This chemical makeup is indicative of an intensely cold system, McCleary said. While the presence of one isotope might not sound notable, it's enough to provide a glimpse of "a very different environment than our own solar system," McCleary said. For instance, the "heavy water" ice on the comet, composed of oxygen and deuterium instead of oxygen and hydrogen, points to a lack of long-term warmth in 3I/Atlas' home system that would typically reprocess all that material into the standard water found on Earth, she explained.
Combined with the trace amounts of carbon-13, a carbon isotope, detected in 3I/Atlas, it further marks the comet as an ancient interstellar object. As generations of stars form and die, they leave behind more and more heavy metals, like carbon-13, McCleary explained. The more of these metals a solar system has, the more recently it formed, she said.
"The fact that this comet seems to come from a system that's extremely metal-poor suggests that it has to have formed before many cycles of star formation and star death," she said.
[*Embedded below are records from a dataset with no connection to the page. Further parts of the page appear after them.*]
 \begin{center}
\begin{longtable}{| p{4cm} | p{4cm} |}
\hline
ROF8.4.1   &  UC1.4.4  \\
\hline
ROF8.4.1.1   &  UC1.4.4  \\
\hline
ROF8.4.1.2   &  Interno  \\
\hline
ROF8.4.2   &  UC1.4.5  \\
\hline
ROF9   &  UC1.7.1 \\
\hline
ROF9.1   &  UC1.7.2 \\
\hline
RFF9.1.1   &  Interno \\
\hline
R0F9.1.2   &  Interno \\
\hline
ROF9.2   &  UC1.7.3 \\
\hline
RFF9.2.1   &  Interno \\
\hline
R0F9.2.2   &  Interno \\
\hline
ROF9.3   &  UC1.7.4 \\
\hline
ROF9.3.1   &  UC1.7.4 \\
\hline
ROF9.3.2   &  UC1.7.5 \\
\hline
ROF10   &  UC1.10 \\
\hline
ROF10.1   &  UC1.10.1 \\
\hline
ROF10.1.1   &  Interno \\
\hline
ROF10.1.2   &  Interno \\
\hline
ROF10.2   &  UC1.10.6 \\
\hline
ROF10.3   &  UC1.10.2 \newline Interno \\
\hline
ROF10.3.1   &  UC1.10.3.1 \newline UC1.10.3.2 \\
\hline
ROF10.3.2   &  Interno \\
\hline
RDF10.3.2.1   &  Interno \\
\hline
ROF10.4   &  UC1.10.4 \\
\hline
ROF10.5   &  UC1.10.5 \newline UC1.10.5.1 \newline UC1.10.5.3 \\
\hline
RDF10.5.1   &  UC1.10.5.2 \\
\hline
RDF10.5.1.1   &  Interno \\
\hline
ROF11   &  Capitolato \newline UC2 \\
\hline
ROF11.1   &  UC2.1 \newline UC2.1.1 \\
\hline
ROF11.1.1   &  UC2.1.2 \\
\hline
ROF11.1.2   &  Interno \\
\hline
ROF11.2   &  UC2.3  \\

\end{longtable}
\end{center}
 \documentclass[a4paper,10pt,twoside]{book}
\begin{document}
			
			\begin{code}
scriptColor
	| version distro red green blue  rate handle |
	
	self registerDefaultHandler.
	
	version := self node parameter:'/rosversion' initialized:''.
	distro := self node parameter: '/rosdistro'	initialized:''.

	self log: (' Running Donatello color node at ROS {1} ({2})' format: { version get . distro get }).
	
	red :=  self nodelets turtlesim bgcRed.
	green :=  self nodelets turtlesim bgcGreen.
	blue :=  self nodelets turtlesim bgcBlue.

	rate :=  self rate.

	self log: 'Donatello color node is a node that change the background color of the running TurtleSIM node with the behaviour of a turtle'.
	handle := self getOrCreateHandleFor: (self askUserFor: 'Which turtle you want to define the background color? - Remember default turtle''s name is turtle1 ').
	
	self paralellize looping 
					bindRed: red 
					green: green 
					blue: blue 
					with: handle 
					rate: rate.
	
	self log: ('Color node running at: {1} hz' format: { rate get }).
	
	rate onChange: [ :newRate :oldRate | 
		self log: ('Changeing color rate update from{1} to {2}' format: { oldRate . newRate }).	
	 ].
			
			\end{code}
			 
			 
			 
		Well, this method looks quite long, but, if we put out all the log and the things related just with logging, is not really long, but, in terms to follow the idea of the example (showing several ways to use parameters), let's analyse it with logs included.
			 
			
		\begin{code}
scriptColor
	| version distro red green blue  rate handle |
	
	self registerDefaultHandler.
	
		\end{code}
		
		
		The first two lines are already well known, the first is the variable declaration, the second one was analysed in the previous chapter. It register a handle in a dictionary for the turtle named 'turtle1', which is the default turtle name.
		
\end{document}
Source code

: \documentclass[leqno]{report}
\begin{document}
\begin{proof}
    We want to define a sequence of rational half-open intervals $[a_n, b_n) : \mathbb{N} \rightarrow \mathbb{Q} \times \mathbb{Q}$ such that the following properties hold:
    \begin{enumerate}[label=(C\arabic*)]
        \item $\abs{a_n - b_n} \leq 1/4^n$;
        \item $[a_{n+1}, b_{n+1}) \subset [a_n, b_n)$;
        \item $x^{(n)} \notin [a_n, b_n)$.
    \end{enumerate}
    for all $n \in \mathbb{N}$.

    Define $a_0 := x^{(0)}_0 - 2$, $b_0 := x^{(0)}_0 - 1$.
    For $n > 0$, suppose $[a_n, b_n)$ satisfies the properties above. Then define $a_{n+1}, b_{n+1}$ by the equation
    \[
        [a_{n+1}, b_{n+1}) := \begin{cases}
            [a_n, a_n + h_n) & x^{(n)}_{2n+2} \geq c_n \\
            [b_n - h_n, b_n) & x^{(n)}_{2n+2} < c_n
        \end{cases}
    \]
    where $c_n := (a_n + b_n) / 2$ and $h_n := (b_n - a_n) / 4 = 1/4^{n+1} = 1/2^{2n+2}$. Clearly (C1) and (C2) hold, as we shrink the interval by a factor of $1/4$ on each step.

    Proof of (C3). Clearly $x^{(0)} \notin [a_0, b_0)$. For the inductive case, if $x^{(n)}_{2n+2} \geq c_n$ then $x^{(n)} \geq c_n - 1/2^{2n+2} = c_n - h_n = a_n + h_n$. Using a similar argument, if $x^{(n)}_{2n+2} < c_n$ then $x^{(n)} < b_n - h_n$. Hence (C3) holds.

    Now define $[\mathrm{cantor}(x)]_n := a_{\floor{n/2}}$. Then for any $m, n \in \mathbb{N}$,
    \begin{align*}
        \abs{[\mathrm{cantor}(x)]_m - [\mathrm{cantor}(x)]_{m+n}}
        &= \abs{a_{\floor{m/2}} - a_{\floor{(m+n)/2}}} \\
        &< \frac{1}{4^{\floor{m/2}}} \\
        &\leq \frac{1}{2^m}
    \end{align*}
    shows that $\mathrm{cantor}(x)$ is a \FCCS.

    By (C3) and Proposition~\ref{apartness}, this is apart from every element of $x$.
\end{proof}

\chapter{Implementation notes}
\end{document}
Our solar system formed around 4.5 billion years ago, relatively recent in terms of cosmic time. But NASA estimates that 3I/Atlas could have formed 10 to 12 billion years ago during a time in the universe's history known as "cosmic noon." This period, 2 to 3 billion years after the Big Bang, was the peak of star formation in the universe.
It's called cosmic noon because the sheer number of new, extremely hot stars made "the universe about as bright as it's going to get," McCleary said. This period of cosmic history has become less of a question mark in recent years, thanks to powerful tools like JWST.